The temperature drops considerably on the playa at night, so it felt cozy in the sleeping bag when I occasionally awoke during the night. But by 10 AM the sun had turned the tent into a little oven, so I got up. In the Whiskey & Whores tent, I sat at a table and had one of the sandwiches I'd bought and a Red Bull for breakfast. I decided to venture out into the open playa beyond the City circle to see some of the massive art sculptures out there. The playa dust was pretty loose and thick this year, making pedaling off the Black Rock City (BRC) streets (which are watered down regularly by tanker truck sprayers) really difficult. That, and the incredible heat of the sun, wore me out after a short while, so I doubled back towards the camp. I stopped at the Weenie camp for a couple of free hot dogs before retiring to the tent once again for a late morning nap. In the afternoon, I walked back over to Main Camp again, where the talkers had been replaced by various folk singers. Again, the hippie crowd was fascinating, but only for a while. One old guy was sitting there giving out free pasties, which afforded him the opportunity to wipe off the nipples of women who took him up on the offer before rubbing them on nicely so they'd stick. (Nice schtick, why didn't I think of that?)

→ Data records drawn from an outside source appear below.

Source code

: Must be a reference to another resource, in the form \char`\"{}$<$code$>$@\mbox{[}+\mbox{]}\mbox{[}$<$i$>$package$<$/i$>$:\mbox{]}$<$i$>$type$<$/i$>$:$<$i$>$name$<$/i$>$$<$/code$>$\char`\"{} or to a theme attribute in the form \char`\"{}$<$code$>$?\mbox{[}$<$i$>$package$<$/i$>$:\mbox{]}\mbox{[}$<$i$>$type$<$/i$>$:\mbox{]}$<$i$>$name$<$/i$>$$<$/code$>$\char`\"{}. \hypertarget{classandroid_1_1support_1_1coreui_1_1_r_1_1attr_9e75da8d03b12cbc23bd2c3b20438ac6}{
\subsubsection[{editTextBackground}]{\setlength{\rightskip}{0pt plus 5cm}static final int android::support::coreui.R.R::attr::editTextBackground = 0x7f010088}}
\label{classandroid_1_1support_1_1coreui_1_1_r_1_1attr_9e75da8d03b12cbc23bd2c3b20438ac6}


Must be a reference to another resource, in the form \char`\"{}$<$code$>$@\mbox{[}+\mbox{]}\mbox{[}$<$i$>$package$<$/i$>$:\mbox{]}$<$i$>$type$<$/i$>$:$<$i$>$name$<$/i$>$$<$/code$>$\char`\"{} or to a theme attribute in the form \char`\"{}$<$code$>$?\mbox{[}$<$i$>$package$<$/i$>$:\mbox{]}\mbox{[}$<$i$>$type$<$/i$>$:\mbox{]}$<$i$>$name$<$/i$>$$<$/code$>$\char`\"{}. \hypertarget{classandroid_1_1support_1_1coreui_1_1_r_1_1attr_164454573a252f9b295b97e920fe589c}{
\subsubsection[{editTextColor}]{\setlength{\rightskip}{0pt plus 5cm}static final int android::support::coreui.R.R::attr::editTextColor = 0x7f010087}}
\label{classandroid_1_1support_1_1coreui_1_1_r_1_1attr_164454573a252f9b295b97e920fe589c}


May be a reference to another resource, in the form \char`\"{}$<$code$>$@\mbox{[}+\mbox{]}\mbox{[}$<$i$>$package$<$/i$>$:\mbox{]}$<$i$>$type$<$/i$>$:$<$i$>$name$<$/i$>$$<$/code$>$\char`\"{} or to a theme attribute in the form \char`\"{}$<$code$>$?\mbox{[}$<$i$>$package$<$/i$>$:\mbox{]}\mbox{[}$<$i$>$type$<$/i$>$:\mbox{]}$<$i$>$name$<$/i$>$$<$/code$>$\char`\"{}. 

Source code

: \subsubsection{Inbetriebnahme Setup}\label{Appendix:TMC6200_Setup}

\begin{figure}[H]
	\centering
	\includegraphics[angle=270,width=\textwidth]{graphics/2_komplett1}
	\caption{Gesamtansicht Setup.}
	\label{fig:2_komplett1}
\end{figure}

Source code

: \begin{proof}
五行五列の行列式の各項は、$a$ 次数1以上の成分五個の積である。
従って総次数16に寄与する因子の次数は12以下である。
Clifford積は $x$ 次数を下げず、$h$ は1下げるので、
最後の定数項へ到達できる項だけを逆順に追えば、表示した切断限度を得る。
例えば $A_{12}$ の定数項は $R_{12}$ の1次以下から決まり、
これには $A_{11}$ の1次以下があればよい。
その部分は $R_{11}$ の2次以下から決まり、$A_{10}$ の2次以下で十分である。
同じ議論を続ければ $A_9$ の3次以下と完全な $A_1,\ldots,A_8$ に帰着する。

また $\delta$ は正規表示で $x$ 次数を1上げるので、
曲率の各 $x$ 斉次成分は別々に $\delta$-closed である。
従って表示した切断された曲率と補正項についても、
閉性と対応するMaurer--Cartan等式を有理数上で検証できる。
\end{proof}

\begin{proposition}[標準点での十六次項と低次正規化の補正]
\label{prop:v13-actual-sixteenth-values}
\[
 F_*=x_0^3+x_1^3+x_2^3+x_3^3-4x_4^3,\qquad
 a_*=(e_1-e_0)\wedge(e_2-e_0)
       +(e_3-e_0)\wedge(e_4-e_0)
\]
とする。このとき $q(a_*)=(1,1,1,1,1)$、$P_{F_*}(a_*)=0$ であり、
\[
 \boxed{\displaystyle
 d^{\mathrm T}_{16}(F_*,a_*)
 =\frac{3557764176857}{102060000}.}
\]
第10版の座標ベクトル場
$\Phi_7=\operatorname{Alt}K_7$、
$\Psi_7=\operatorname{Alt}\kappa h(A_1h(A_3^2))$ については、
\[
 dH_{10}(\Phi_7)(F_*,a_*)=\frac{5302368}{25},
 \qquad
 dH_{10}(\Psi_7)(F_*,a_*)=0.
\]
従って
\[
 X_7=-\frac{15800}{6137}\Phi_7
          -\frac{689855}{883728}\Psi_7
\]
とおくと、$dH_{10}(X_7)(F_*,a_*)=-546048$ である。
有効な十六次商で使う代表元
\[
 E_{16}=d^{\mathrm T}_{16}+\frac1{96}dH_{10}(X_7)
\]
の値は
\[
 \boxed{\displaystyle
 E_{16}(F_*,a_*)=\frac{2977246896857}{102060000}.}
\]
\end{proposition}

The political atmosphere at Black Rock City was predictable. Besides the mocking tone with which the term "American Dream" was always mentioned, scattered throughout the camps of any theme were various defaced pictures of Bush, Cheney et al - even one portrait of Alan Greenspan captioned "Father of Global Misery". With all due disdain for the swindle that is the Federal Reserve System, somehow attributing the purported misery of the globe to him struck me as a bit much. And of course, thousands gathered to swoon as Obama's acceptance speech was blasted from a sound system outside the Black Rock City radio station (I was fortunately far from that scene). The only response I could muster up was to bring out my old 2-inch red, white & blue "I LIKE IKE" button that my father had me wear to 5th grade back during the 1956 election (saved by my mom, bless her soul). You want American Dream, here's a flash back to a time I remember before the ragged masses thought you had to be asleep to believe it. Not much of a costume in that environment, but I enjoyed the puzzled looks in reaction to my T-shirt bearing the 9-year-old zombie from Night of the Living Dead with that button on her forehead.
I struck up a conversation with some guys from Chicago, bought one of them a coffee, and we walked around the city for a while.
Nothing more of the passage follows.